E finalmente, os avanços e recuos em torno da sua anunciada saída – «an orderly and dignified exit» que, agora, é bastante confuso e tudo menos digno – ameaçam transformar-se numa tragicomédia de que apenas beneficiará o novo chefe dos conservadores, David Cameron. Tony Blair anunciou antes das últimas eleições que não terminaria o seu segundo mandato; e disse que se demitiria numa altura que permitisse a seu sucessor (que será normalmente Gordon Brown, o seu Ministro das Finanças de sempre) dispor de tempo suficiente para preparar convenientemente as próximas eleições, que terão de realizar-se o mais tardar em 2009. Mas tem-se recusado sempre a fixar uma data, dando a impressão de que está à espera dum pretexto que lhe permita «go on and on», como Margaret Tatcher, e, nos últimos meses, aliados seus têm vindo a lançar pedras no caminho de Brown, dificultando ainda mais uma já árdua transição.
No último fim-de-semana, Tony Blair deu uma entrevista ao «The Times», explicando que, ao contrário do que lhe pediam, não tinha a intenção de indicar uma data para a sua demissão. Tanto bastou para que o partido começasse a explodir. Na quarta-feira, oito membros do governo, secretários ou sub-secretários de Estado, demitiram-se. Duas reuniões com Gordon Brown terminaram, segundo a imprensa, aos gritos dum lado e doutro, com Blair a acusar o seu ministro de duplicidade e chantagem. Hoje, diz-se que o Primeiro-Ministro se comprometerá a sair nos próximos doze meses, mesmo sem fixar data precisa. Mas já é tarde demais. Pessoalmente, surpreender-me-ia muito se Tony Blair aguentasse até ao Natal.
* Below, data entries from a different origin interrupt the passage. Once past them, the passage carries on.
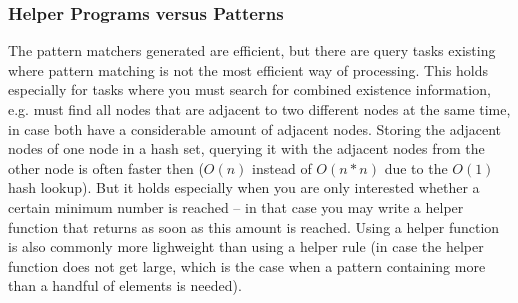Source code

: \subsubsection*{Helper Programs versus Patterns}
The pattern matchers generated are efficient, but there are query tasks existing where pattern matching is not the most efficient way of processing. 
This holds especially for tasks where you must search for combined existence information, e.g. must find all nodes that are adjacent to two different nodes at the same time, in case both have a considerable amount of adjacent nodes. 
Storing the adjacent nodes of one node in a hash set, querying it with the adjacent nodes from the other node is often faster then ($O(n)$ instead of $O(n*n)$ due to the $O(1)$ hash lookup).
But it holds especially when you are only interested whether a certain minimum number is reached -- in that case you may write a helper function that returns as soon as this amount is reached.
Using a helper function is also commonly more lighweight than using a helper rule (in case the helper function does not get large, which is the case when a pattern containing more than a handful of elements is needed).

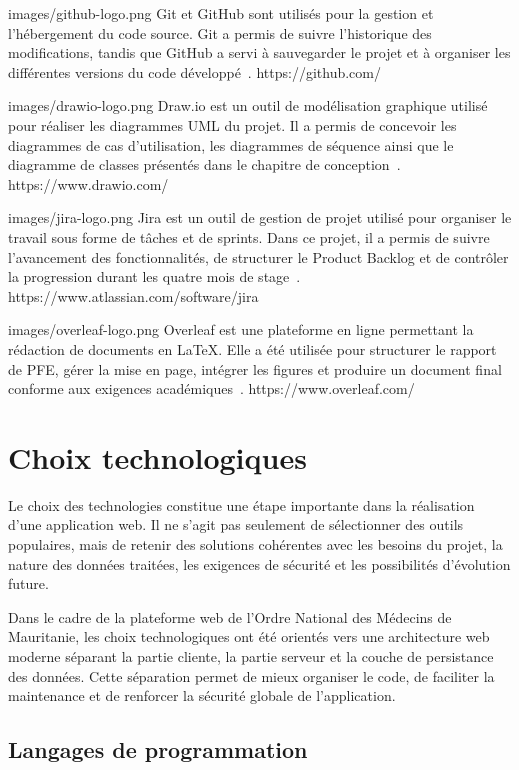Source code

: ﻿\documentclass[12pt,a4paper]{report}
\begin{document}
\outil
{images/github-logo.png}
{Git et GitHub}
{sont utilisés pour la gestion et l'hébergement du code source. Git a permis
de suivre l'historique des modifications, tandis que GitHub a servi à
sauvegarder le projet et à organiser les différentes versions du code
développé~\cite{githubDocs}.}
{https://github.com/}

\outil
{images/drawio-logo.png}
{Draw.io}
{est un outil de modélisation graphique utilisé pour réaliser les diagrammes
UML du projet. Il a permis de concevoir les diagrammes de cas d'utilisation,
les diagrammes de séquence ainsi que le diagramme de classes présentés dans
le chapitre de conception~\cite{drawioDocs}.}
{https://www.drawio.com/}

\outil
{images/jira-logo.png}
{Jira}
{est un outil de gestion de projet utilisé pour organiser le travail sous
forme de tâches et de sprints. Dans ce projet, il a permis de suivre
l'avancement des fonctionnalités, de structurer le Product Backlog et de
contrôler la progression durant les quatre mois de stage~\cite{jiraDocs}.}
{https://www.atlassian.com/software/jira}

\outil
{images/overleaf-logo.png}
{Overleaf}
{est une plateforme en ligne permettant la rédaction de documents en
\LaTeX. Elle a été utilisée pour structurer le rapport de PFE, gérer la mise
en page, intégrer les figures et produire un document final conforme aux
exigences académiques~\cite{overleafDocs}.}
{https://www.overleaf.com/}

\section{Choix technologiques}

Le choix des technologies constitue une étape importante dans la réalisation
d'une application web. Il ne s'agit pas seulement de sélectionner des outils
populaires, mais de retenir des solutions cohérentes avec les besoins du
projet, la nature des données traitées, les exigences de sécurité et les
possibilités d'évolution future.

Dans le cadre de la plateforme web de l'Ordre National des Médecins de
Mauritanie, les choix technologiques ont été orientés vers une architecture
web moderne séparant la partie cliente, la partie serveur et la couche de
persistance des données. Cette séparation permet de mieux organiser le code,
de faciliter la maintenance et de renforcer la sécurité globale de
l'application.

\subsection{Langages de programmation}
\end{document}
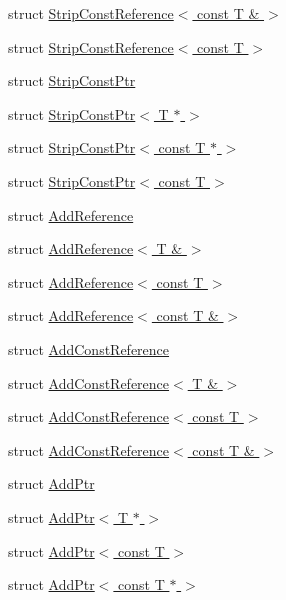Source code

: \begin{DoxyCompactItemize}
\item 
struct \hyperlink{structmsf__tmp_1_1StripConstReference_3_01const_01T_01_6_01_4}{Strip\-Const\-Reference$<$ const T \& $>$}
\item 
struct \hyperlink{structmsf__tmp_1_1StripConstReference_3_01const_01T_01_4}{Strip\-Const\-Reference$<$ const T $>$}
\item 
struct \hyperlink{structmsf__tmp_1_1StripConstPtr}{Strip\-Const\-Ptr}
\item 
struct \hyperlink{structmsf__tmp_1_1StripConstPtr_3_01T_01_5_01_4}{Strip\-Const\-Ptr$<$ T $\ast$ $>$}
\item 
struct \hyperlink{structmsf__tmp_1_1StripConstPtr_3_01const_01T_01_5_01_4}{Strip\-Const\-Ptr$<$ const T $\ast$ $>$}
\item 
struct \hyperlink{structmsf__tmp_1_1StripConstPtr_3_01const_01T_01_4}{Strip\-Const\-Ptr$<$ const T $>$}
\item 
struct \hyperlink{structmsf__tmp_1_1AddReference}{Add\-Reference}
\item 
struct \hyperlink{structmsf__tmp_1_1AddReference_3_01T_01_6_01_4}{Add\-Reference$<$ T \& $>$}
\item 
struct \hyperlink{structmsf__tmp_1_1AddReference_3_01const_01T_01_4}{Add\-Reference$<$ const T $>$}
\item 
struct \hyperlink{structmsf__tmp_1_1AddReference_3_01const_01T_01_6_01_4}{Add\-Reference$<$ const T \& $>$}
\item 
struct \hyperlink{structmsf__tmp_1_1AddConstReference}{Add\-Const\-Reference}
\item 
struct \hyperlink{structmsf__tmp_1_1AddConstReference_3_01T_01_6_01_4}{Add\-Const\-Reference$<$ T \& $>$}
\item 
struct \hyperlink{structmsf__tmp_1_1AddConstReference_3_01const_01T_01_4}{Add\-Const\-Reference$<$ const T $>$}
\item 
struct \hyperlink{structmsf__tmp_1_1AddConstReference_3_01const_01T_01_6_01_4}{Add\-Const\-Reference$<$ const T \& $>$}
\item 
struct \hyperlink{structmsf__tmp_1_1AddPtr}{Add\-Ptr}
\item 
struct \hyperlink{structmsf__tmp_1_1AddPtr_3_01T_01_5_01_4}{Add\-Ptr$<$ T $\ast$ $>$}
\item 
struct \hyperlink{structmsf__tmp_1_1AddPtr_3_01const_01T_01_4}{Add\-Ptr$<$ const T $>$}
\item 
struct \hyperlink{structmsf__tmp_1_1AddPtr_3_01const_01T_01_5_01_4}{Add\-Ptr$<$ const T $\ast$ $>$}
\item 

\end{DoxyCompactItemize}
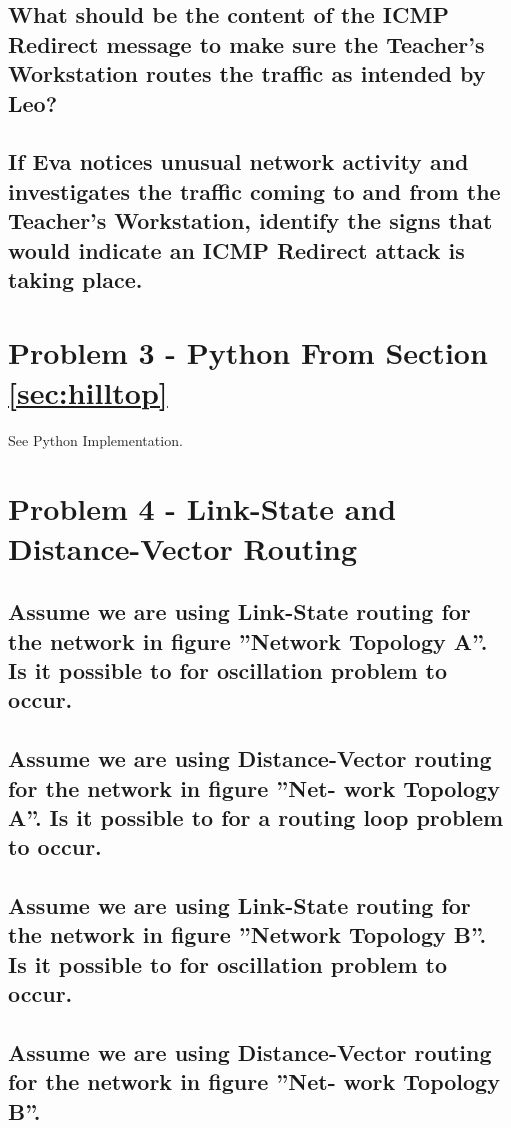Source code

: \documentclass{article}
\begin{document}
\subsection{What should be the content of the ICMP Redirect message to make sure the
Teacher’s Workstation routes the traffic as intended by Leo?}

\subsection{If Eva notices unusual network activity and investigates the traffic coming to
and from the Teacher’s Workstation, identify the signs that would indicate an ICMP
Redirect attack is taking place.}

\section{Problem 3 - Python From Section \ref{sec:hilltop}}

See Python Implementation.

\section{Problem 4 - Link-State and Distance-Vector Routing}

\subsection{Assume we are using Link-State routing for the network in figure  ”Network
Topology A”. Is it possible to for oscillation problem to occur.}

\subsection{Assume we are using Distance-Vector routing for the network in figure ”Net-
work Topology A”. Is it possible to for a routing loop problem to occur.}

\subsection{Assume we are using Link-State routing for the network in figure ”Network
Topology B”. Is it possible to for oscillation problem to occur.}

\subsection{Assume we are using Distance-Vector routing for the network in figure ”Net-
work Topology B”.}
\end{document}
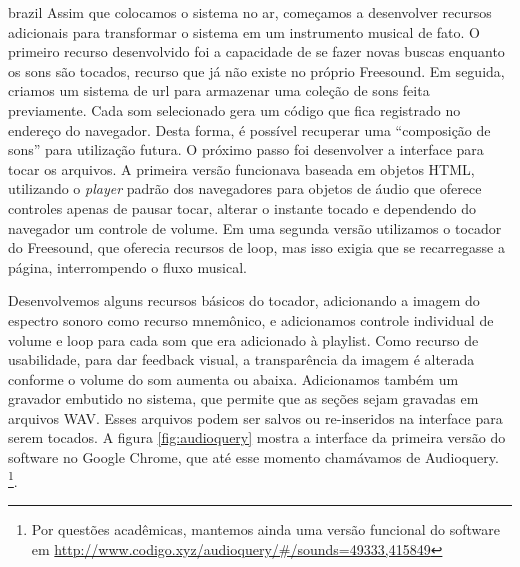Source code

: \begin{otherlanguage*}{brazil}
 Assim que colocamos o sistema no ar, começamos a desenvolver recursos adicionais para transformar o sistema em um instrumento musical de fato. O primeiro recurso desenvolvido foi a capacidade de se fazer novas buscas enquanto os sons são tocados, recurso que já não existe no próprio Freesound. Em seguida, criamos um sistema de url para armazenar uma coleção de sons feita previamente. Cada som selecionado gera um código que fica registrado no endereço do navegador. Desta forma, é possível recuperar uma ``composição de sons'' para utilização futura. O próximo passo foi desenvolver a interface para tocar os arquivos. A primeira versão funcionava baseada em objetos HTML, utilizando o \emph{player} padrão dos navegadores para objetos de áudio que oferece controles apenas de pausar tocar, alterar o instante tocado e dependendo do navegador um controle de volume. Em uma segunda versão utilizamos o tocador do Freesound, que oferecia recursos de loop, mas isso exigia que se recarregasse a página, interrompendo o fluxo musical. 

 Desenvolvemos alguns recursos básicos do tocador, adicionando a imagem do espectro sonoro como recurso mnemônico, e adicionamos controle individual de volume e loop para cada som que era adicionado à playlist. Como recurso de usabilidade, para dar feedback visual, a transparência da imagem é alterada conforme o volume do som aumenta ou abaixa. Adicionamos também um gravador embutido no sistema, que permite que as seções sejam gravadas em arquivos WAV. Esses arquivos podem ser salvos ou re-inseridos na interface para serem tocados. A figura \ref{fig:audioquery} mostra a interface da primeira versão do software no Google Chrome, que até esse momento chamávamos de Audioquery. \footnote{Por questões acadêmicas, mantemos ainda uma versão funcional do software em \url{http://www.codigo.xyz/audioquery/#/sounds=49333,415849}}.


\end{otherlanguage*}
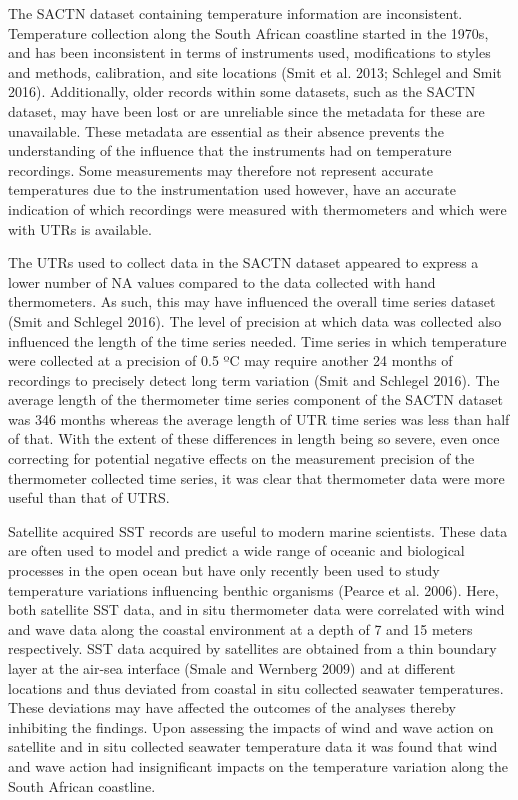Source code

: \documentclass[12pt,A4paper,]{article}
\begin{document}
The SACTN dataset containing temperature information are inconsistent.
Temperature collection along the South African coastline started in the
1970s, and has been inconsistent in terms of instruments used,
modifications to styles and methods, calibration, and site locations
(Smit et al. 2013; Schlegel and Smit 2016). Additionally, older records
within some datasets, such as the SACTN dataset, may have been lost or
are unreliable since the metadata for these are unavailable. These
metadata are essential as their absence prevents the understanding of
the influence that the instruments had on temperature recordings. Some
measurements may therefore not represent accurate temperatures due to
the instrumentation used however, have an accurate indication of which
recordings were measured with thermometers and which were with UTRs is
available.

The UTRs used to collect data in the SACTN dataset appeared to express a
lower number of NA values compared to the data collected with hand
thermometers. As such, this may have influenced the overall time series
dataset (Smit and Schlegel 2016). The level of precision at which data
was collected also influenced the length of the time series needed. Time
series in which temperature were collected at a precision of 0.5 ºC may
require another 24 months of recordings to precisely detect long term
variation (Smit and Schlegel 2016). The average length of the
thermometer time series component of the SACTN dataset was 346 months
whereas the average length of UTR time series was less than half of
that. With the extent of these differences in length being so severe,
even once correcting for potential negative effects on the measurement
precision of the thermometer collected time series, it was clear that
thermometer data were more useful than that of UTRS.

Satellite acquired SST records are useful to modern marine scientists.
These data are often used to model and predict a wide range of oceanic
and biological processes in the open ocean but have only recently been
used to study temperature variations influencing benthic organisms
(Pearce et al. 2006). Here, both satellite SST data, and in situ
thermometer data were correlated with wind and wave data along the
coastal environment at a depth of 7 and 15 meters respectively. SST data
acquired by satellites are obtained from a thin boundary layer at the
air-sea interface (Smale and Wernberg 2009) and at different locations
and thus deviated from coastal in situ collected seawater temperatures.
These deviations may have affected the outcomes of the analyses thereby
inhibiting the findings. Upon assessing the impacts of wind and wave
action on satellite and in situ collected seawater temperature data it
was found that wind and wave action had insignificant impacts on the
temperature variation along the South African coastline.
\end{document}
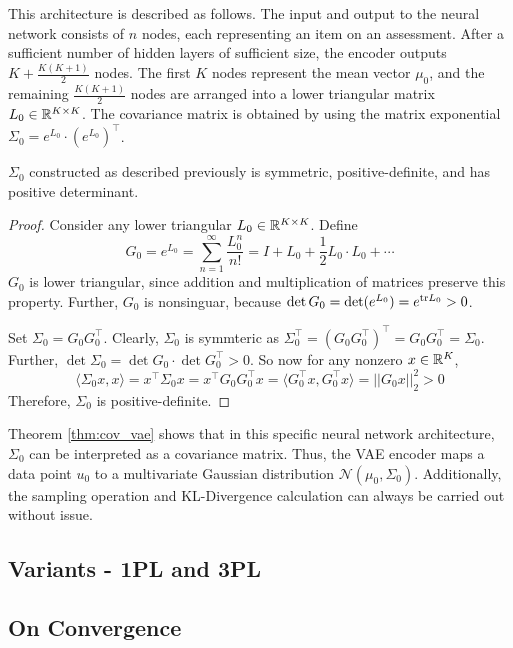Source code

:This architecture is described as follows. The input and output to the neural network consists of $n$ nodes, each representing an item on an assessment. After a sufficient number of hidden layers of sufficient size, the encoder outputs $K + \frac{K(K+1)}{2}$ nodes. The first $K$ nodes represent the mean vector $\mu_0$, and the remaining $\frac{K(K+1)}{2}$ nodes are arranged into a lower triangular matrix $L_0 \in \mathbb{R}^{K\times K}$. The covariance matrix is obtained by using the matrix exponential $\Sigma_0 = e^{L_0} \cdot \left( e^{L_0} \right)^\top$.

\begin{theorem}
  $\Sigma_0$ constructed as described previously is symmetric, positive-definite, and has positive determinant.
  \label{thm:cov_vae}
\end{theorem}
\begin{proof}
  Consider any lower triangular $L_0 \in \mathbb{R}^{K\times K}$. Define 
  \[G_0 = e^{L_0} = \sum_{n=1}^\infty \frac{L_0^n}{n!} = I + L_0 + \frac{1}{2} L_0 \cdot L_0 + \cdots\]
  $G_0$ is lower triangular, since addition and multiplication of matrices preserve this property. Further, $G_0$ is nonsinguar, because $\det G_0 = \det(e^{L_0}) = e^{\text{tr} L_0} > 0$.

  Set $\Sigma_0 = G_0 G_0^\top$. Clearly, $\Sigma_0$ is symmteric as $\Sigma_0^\top = (G_0 G_0^\top)^\top = G_0 G_0^\top = \Sigma_0$. Further, $\det \Sigma_0 = \det G_0 \cdot \det G_0^\top > 0$. So now for any nonzero $x \in \mathbb{R}^K$,
  \[\langle \Sigma_0 x, x \rangle = x^\top \Sigma_0 x = x^\top G_0 G_0^\top x = \langle G_0^\top x, G_0^\top x \rangle = ||G_0 x||_2^2 > 0\]
  Therefore, $\Sigma_0$ is positive-definite.
\end{proof}

Theorem \ref{thm:cov_vae} shows that in this specific neural network architecture, $\Sigma_0$ can be interpreted as a covariance matrix. Thus, the VAE encoder maps a data point $u_0$ to a multivariate Gaussian distribution $\mathcal{N}(\mu_0, \Sigma_0)$. Additionally, the sampling operation and KL-Divergence calculation can always be carried out without issue. 


\subsection{Variants - 1PL and 3PL}

\subsection{On Convergence}

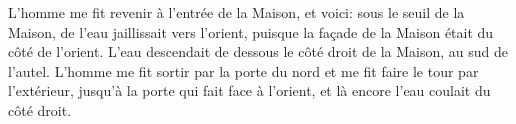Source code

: L’homme me fit revenir à l’entrée de la Maison, et voici:
	sous le seuil de la Maison, de l’eau jaillissait vers l’orient,
	puisque la façade de la Maison était du côté de l’orient.
L’eau descendait de dessous le côté droit de la Maison, au sud de l’autel.
L’homme me fit sortir par la porte du nord et me fit faire le tour par l’extérieur,
	jusqu’à la porte qui fait face à l’orient, et là encore l’eau coulait du côté droit.
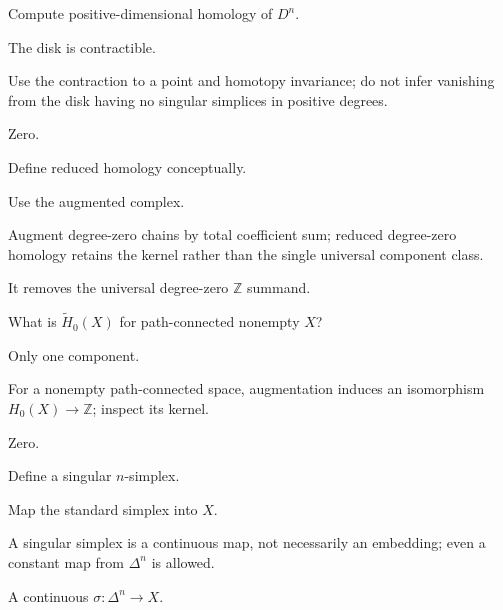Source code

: \begin{exercise}\label{exr:viii17-08}
Compute positive-dimensional homology of \(D^n\).
\end{exercise}
\begin{hint}
The disk is contractible.

Use the contraction to a point and homotopy invariance; do not infer vanishing from the disk having no singular simplices in positive degrees.
\end{hint}
\begin{solution}
Zero.
\end{solution}

\begin{exercise}\label{exr:viii17-09}
Define reduced homology conceptually.
\end{exercise}
\begin{hint}
Use the augmented complex.

Augment degree-zero chains by total coefficient sum; reduced degree-zero homology retains the kernel rather than the single universal component class.
\end{hint}
\begin{solution}
It removes the universal degree-zero \(\mathbb Z\) summand.
\end{solution}

\begin{exercise}\label{exr:viii17-10}
What is \(\widetilde H_0(X)\) for path-connected nonempty \(X\)?
\end{exercise}
\begin{hint}
Only one component.

For a nonempty path-connected space, augmentation induces an isomorphism \(H_0(X)\to\mathbb Z\); inspect its kernel.
\end{hint}
\begin{solution}
Zero.
\end{solution}

\begin{exercise}\label{exr:viii17-11}
Define a singular \(n\)-simplex.
\end{exercise}
\begin{hint}
Map the standard simplex into \(X\).

A singular simplex is a continuous map, not necessarily an embedding; even a constant map from \(\Delta^n\) is allowed.
\end{hint}
\begin{solution}
A continuous \(\sigma:\Delta^n\to X\).
\end{solution}

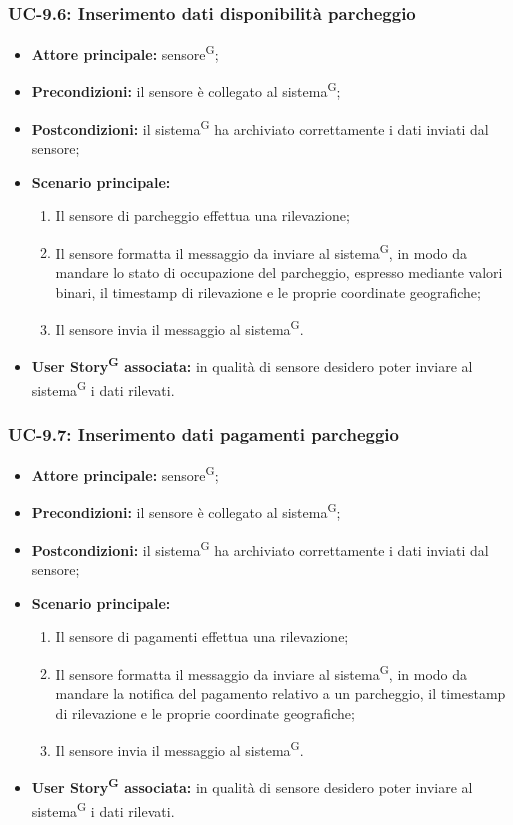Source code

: \documentclass[8pt]{article}
\newcommand{\glossterm}[1]{#1\textsuperscript{G}} %
\begin{document}
\subsubsection*{UC-9.6: Inserimento dati disponibilità parcheggio}
\begin{itemize}
    \item \textbf{Attore principale:} \glossterm{sensore};
    \item \textbf{Precondizioni:} il sensore è collegato al \glossterm{sistema};
    \item \textbf{Postcondizioni:} il \glossterm{sistema} ha archiviato correttamente i dati inviati dal sensore;
    \item \textbf{Scenario principale:}
        \begin{enumerate}
        \item Il sensore di parcheggio effettua una rilevazione;
        \item Il sensore formatta il messaggio da inviare al \glossterm{sistema}, in modo da mandare lo stato di occupazione del parcheggio, espresso mediante valori binari, il timestamp di rilevazione e le proprie coordinate geografiche;
        \item Il sensore invia il messaggio al \glossterm{sistema}.
        \end{enumerate}
    \item \textbf{\glossterm{User Story} associata:} in qualità di sensore desidero poter inviare al \glossterm{sistema} i dati rilevati.
\end{itemize}
\subsubsection*{UC-9.7: Inserimento dati pagamenti parcheggio}
\begin{itemize}
    \item \textbf{Attore principale:} \glossterm{sensore};
    \item \textbf{Precondizioni:} il sensore è collegato al \glossterm{sistema};
    \item \textbf{Postcondizioni:} il \glossterm{sistema} ha archiviato correttamente i dati inviati dal sensore;
    \item \textbf{Scenario principale:}
        \begin{enumerate}
        \item Il sensore di pagamenti effettua una rilevazione;
        \item Il sensore formatta il messaggio da inviare al \glossterm{sistema}, in modo da mandare la notifica del pagamento relativo a un parcheggio, il timestamp di rilevazione e le proprie coordinate geografiche;
        \item Il sensore invia il messaggio al \glossterm{sistema}.
        \end{enumerate}
    \item \textbf{\glossterm{User Story} associata:} in qualità di sensore desidero poter inviare al \glossterm{sistema} i dati rilevati.
\end{itemize}
\end{document}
O problema é que ele já só se aconselha com as pessoas que o rodeiam e que só lhe dizem o que quer ouvir. (Parece Guterres nos seus últimos tempos como Primeiro-Ministro, quando toda a gente, excepto ele, sabia que as eleições seriam desastrosas para o Partido Socialista.) Nesta situação, o que podem fazer os membros do Partido Trabalhista? Primeiro, peçam-lhe delicadamente que se vá embora. Mas se, depois disso, ele continuar a não compreender a mensagem, mandem a boa-educação às urtigas e ponham-no na rua.